ACTION ITEM - The word "cong" may appear in some lines of the data; copy every such line.

--- AVAILABLE DATA ---

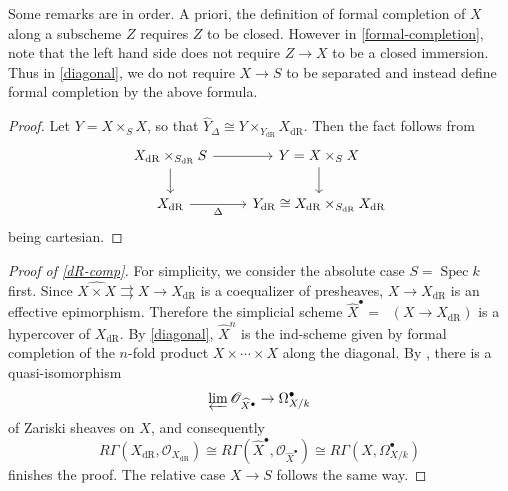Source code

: \documentclass{article}
\theoremstyle{definition}
\theoremstyle{remark}
\newcommand{\scr}[1]{\mathscr{#1}}
\DeclareMathOperator{\spec}{Spec}
\DeclareMathOperator{\dr}{dR}
\DeclareMathOperator{\cech}{\check{C}ech}
\begin{document}
Some remarks are in order. A priori, the definition of formal completion of $X$ along a subscheme $Z$ requires $Z$ to be closed. However in \ref{formal-completion}, note that the left hand side does not require $Z \to X$ to be a closed immersion. Thus in \ref{diagonal}, we do not require $X \to S$ to be separated and instead define formal completion by the above formula.

\begin{proof}

Let $Y = X \times_S X$, so that $\widehat{Y}_\Delta \cong Y \times_{Y_{\dr}} X_{\dr}$. Then the fact follows from%
\[\begin{tikzcd}
  {X_{\dr} \times_{S_{\dr}} S} & {Y = X \times_S X} \\
  {X_{\dr}} & {Y_{\dr} \cong X_{\dr} \times_{S_{\dr}} X_{\dr}}
  \arrow[from=1-1, to=1-2]
  \arrow[from=1-1, to=2-1]
  \arrow[from=1-2, to=2-2]
  \arrow["\Delta"', from=2-1, to=2-2]
\end{tikzcd}\]
being cartesian.
\end{proof}

\begin{proof}[Proof of \ref{dR-comp}] 

For simplicity, we consider the absolute case $S = \spec k$ first. Since $\widehat{X \times X} \rightrightarrows X \to X_{\dr}$ is a coequalizer of presheaves, $X \to X_{\dr}$ is an effective epimorphism. Therefore the simplicial scheme $\widehat{X}^\bullet = \cech(X \to X_{\dr})$ is a hypercover of $X_{\dr}$. By \ref{diagonal}, $\widehat{X}^n$ is the ind-scheme given by formal completion of the $n$-fold product $X \times \cdots \times X$ along the diagonal. By \cite{Rod25}, there is a quasi-isomorphism
$$ \varprojlim \scr{O}_{\widehat{X}^\bullet} \to \Omega^\bullet_{X/k}$$
of Zariski sheaves on $X$, and consequently
$$ R\Gamma(X_{\dr},\scr{O}_{X_{\dr}}) \cong R\Gamma(\widehat{X}^\bullet, \scr{O}_{\widehat{X}^\bullet}) \cong R\Gamma(X,\Omega^\bullet_{X/k})$$
finishes the proof. The relative case $X \to S$ follows the same way.
\end{proof}
{}
\end{document}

---

THE ANSWER -
Let $Y = X \times_S X$, so that $\widehat{Y}_\Delta \cong Y \times_{Y_{\dr}} X_{\dr}$. Then the fact follows from%
  {X_{\dr}} & {Y_{\dr} \cong X_{\dr} \times_{S_{\dr}} X_{\dr}}
$$ R\Gamma(X_{\dr},\scr{O}_{X_{\dr}}) \cong R\Gamma(\widehat{X}^\bullet, \scr{O}_{\widehat{X}^\bullet}) \cong R\Gamma(X,\Omega^\bullet_{X/k})$$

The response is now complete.